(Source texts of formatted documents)
______

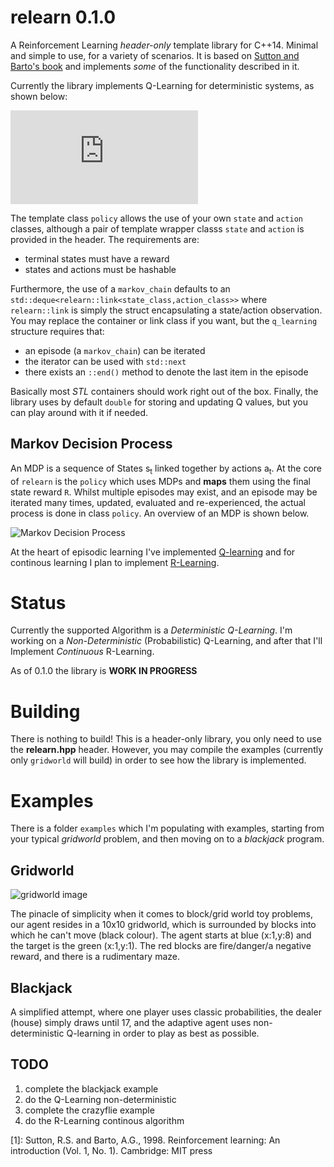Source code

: # relearn 0.1.0

A Reinforcement Learning *header-only* template library for C++14.
Minimal and simple to use, for a variety of scenarios.
It is based on [Sutton and Barto's book](https://webdocs.cs.ualberta.ca/~sutton/book/ebook/the-book.html) 
and implements *some* of the functionality described in it.

Currently the library implements Q-Learning for deterministic systems, as shown below:

!["Q(s_t,a_t) \leftarrow Q(s_t,a_t) + \alpha \bigg[R_{t+1} + \gamma * \underset{a}{max}Q(s_{t+1}, a) - Q(s_t, a_t) \bigg]"](http://www.sciweavers.org/tex2img.php?eq=Q%28s_t%2Ca_t%29%20%20%20%20%5Cleftarrow%20Q%28s_t%2Ca_t%29%20%2B%20%20%5Calpha%20%5Cbigg%5BR_%7Bt%2B1%7D%20%2B%20%20%5Cgamma%20%2A%20%5Cunderset%7Ba%7D%7Bmax%7DQ%28s_%7Bt%2B1%7D%2C%20a%29%20-%20Q%28s_t%2C%20a_t%29%20%5Cbigg%5D&bc=White&fc=Black&im=jpg&fs=12&ff=arev&edit=0)

The template class `policy` allows the use of your own `state` and `action` classes,
although a pair of template wrapper classs `state` and `action` is provided in the header.
The requirements are:
- terminal states must have a reward
- states and actions must be hashable

Furthermore, the use of a `markov_chain` defaults to an `std::deque<relearn::link<state_class,action_class>>`
where `relearn::link` is simply the struct encapsulating a state/action observation.
You may replace the container or link class if you want, but the `q_learning` structure
requires that:

- an episode (a `markov_chain`) can be iterated
- the iterator can be used with `std::next`
- there exists an `::end()` method to denote the last item in the episode

Basically most *STL* containers should work right out of the box.
Finally, the library uses by default `double` for storing and updating Q values,
but you can play around with it if needed.

## Markov Decision Process

An MDP is a sequence of States  s<sub>t</sub> linked together by actions a<sub>t</sub>.
At the core of `relearn` is the `policy` which uses MDPs and **maps** them using the final state reward `R`.
Whilst multiple episodes may exist, and an episode may be iterated many times, updated, evaluated
and re-experienced, the actual process is done in class `policy`. An overview of an MDP is shown below.

![Markov Decision Process](https://github.com/alexge233/relearn/blob/master/mdp.png?raw=true)

At the heart of episodic learning I've implemented [Q-learning](https://webdocs.cs.ualberta.ca/~sutton/book/ebook/node65.html) 
and for continous learning I plan to implement [R-Learning](https://webdocs.cs.ualberta.ca/~sutton/book/ebook/node67.html).

# Status

Currently the supported Algorithm is a *Deterministic Q-Learning*. 
I'm working on a *Non-Deterministic* (Probabilistic) Q-Learning, and after that I'll Implement *Continuous* R-Learning. 

As of 0.1.0 the library is **WORK IN PROGRESS**

# Building

There is nothing to build! This is a header-only library, you only need to use the **relearn.hpp** header.
However, you may compile the examples (currently only `gridworld` will build) in order to see how the library is implemented.

# Examples

There is a folder `examples` which I'm populating with examples, starting from your typical *gridworld* problem, 
and then moving on to a *blackjack* program.

## Gridworld

![gridworld image](https://github.com/alexge233/relearn/blob/master/gridworld.png?raw=true)

The pinacle of simplicity when it comes to block/grid world toy problems, our agent resides in a 10x10 gridworld,
which is surrounded by blocks into which he can't move (black colour).
The agent starts at blue (x:1,y:8) and the target is the green (x:1,y:1).
The red blocks are fire/danger/a negative reward, and there is a rudimentary maze.

## Blackjack

A simplified attempt, where one player uses classic probabilities, the dealer (house) simply draws until 17,
and the adaptive agent uses non-deterministic Q-learning in order to play as best as possible.

## TODO

1. complete the blackjack example
2. do the Q-Learning non-deterministic
3. complete the crazyflie example
4. do the R-Learning continous algorithm

[1]: Sutton, R.S. and Barto, A.G., 1998. Reinforcement learning: An introduction (Vol. 1, No. 1). Cambridge: MIT press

______

Your goal:
Now write out the data word for word, skipping every picture in it.

Written response:
Source code

: # relearn 0.1.0

A Reinforcement Learning *header-only* template library for C++14.
Minimal and simple to use, for a variety of scenarios.
It is based on [Sutton and Barto's book](https://webdocs.cs.ualberta.ca/~sutton/book/ebook/the-book.html) 
and implements *some* of the functionality described in it.

Currently the library implements Q-Learning for deterministic systems, as shown below:

!["Q(s_t,a_t) \leftarrow Q(s_t,a_t) + \alpha \bigg[R_{t+1} + \gamma * \underset{a}{max}Q(s_{t+1}, a) - Q(s_t, a_t) \bigg]"](http://www.sciweavers.org/tex2img.php?eq=Q%28s_t%2Ca_t%29%20%20%20%20%5Cleftarrow%20Q%28s_t%2Ca_t%29%20%2B%20%20%5Calpha%20%5Cbigg%5BR_%7Bt%2B1%7D%20%2B%20%20%5Cgamma%20%2A%20%5Cunderset%7Ba%7D%7Bmax%7DQ%28s_%7Bt%2B1%7D%2C%20a%29%20-%20Q%28s_t%2C%20a_t%29%20%5Cbigg%5D&bc=White&fc=Black&im=jpg&fs=12&ff=arev&edit=0)

The template class `policy` allows the use of your own `state` and `action` classes,
although a pair of template wrapper classs `state` and `action` is provided in the header.
The requirements are:
- terminal states must have a reward
- states and actions must be hashable

Furthermore, the use of a `markov_chain` defaults to an `std::deque<relearn::link<state_class,action_class>>`
where `relearn::link` is simply the struct encapsulating a state/action observation.
You may replace the container or link class if you want, but the `q_learning` structure
requires that:

- an episode (a `markov_chain`) can be iterated
- the iterator can be used with `std::next`
- there exists an `::end()` method to denote the last item in the episode

Basically most *STL* containers should work right out of the box.
Finally, the library uses by default `double` for storing and updating Q values,
but you can play around with it if needed.

## Markov Decision Process

An MDP is a sequence of States  s<sub>t</sub> linked together by actions a<sub>t</sub>.
At the core of `relearn` is the `policy` which uses MDPs and **maps** them using the final state reward `R`.
Whilst multiple episodes may exist, and an episode may be iterated many times, updated, evaluated
and re-experienced, the actual process is done in class `policy`. An overview of an MDP is shown below.

![Markov Decision Process](https://github.com/alexge233/relearn/blob/master/mdp.png?raw=true)

At the heart of episodic learning I've implemented [Q-learning](https://webdocs.cs.ualberta.ca/~sutton/book/ebook/node65.html) 
and for continous learning I plan to implement [R-Learning](https://webdocs.cs.ualberta.ca/~sutton/book/ebook/node67.html).

# Status

Currently the supported Algorithm is a *Deterministic Q-Learning*. 
I'm working on a *Non-Deterministic* (Probabilistic) Q-Learning, and after that I'll Implement *Continuous* R-Learning. 

As of 0.1.0 the library is **WORK IN PROGRESS**

# Building

There is nothing to build! This is a header-only library, you only need to use the **relearn.hpp** header.
However, you may compile the examples (currently only `gridworld` will build) in order to see how the library is implemented.

# Examples

There is a folder `examples` which I'm populating with examples, starting from your typical *gridworld* problem, 
and then moving on to a *blackjack* program.

## Gridworld

![gridworld image](https://github.com/alexge233/relearn/blob/master/gridworld.png?raw=true)

The pinacle of simplicity when it comes to block/grid world toy problems, our agent resides in a 10x10 gridworld,
which is surrounded by blocks into which he can't move (black colour).
The agent starts at blue (x:1,y:8) and the target is the green (x:1,y:1).
The red blocks are fire/danger/a negative reward, and there is a rudimentary maze.

## Blackjack

A simplified attempt, where one player uses classic probabilities, the dealer (house) simply draws until 17,
and the adaptive agent uses non-deterministic Q-learning in order to play as best as possible.

## TODO

1. complete the blackjack example
2. do the Q-Learning non-deterministic
3. complete the crazyflie example
4. do the R-Learning continous algorithm

[1]: Sutton, R.S. and Barto, A.G., 1998. Reinforcement learning: An introduction (Vol. 1, No. 1). Cambridge: MIT press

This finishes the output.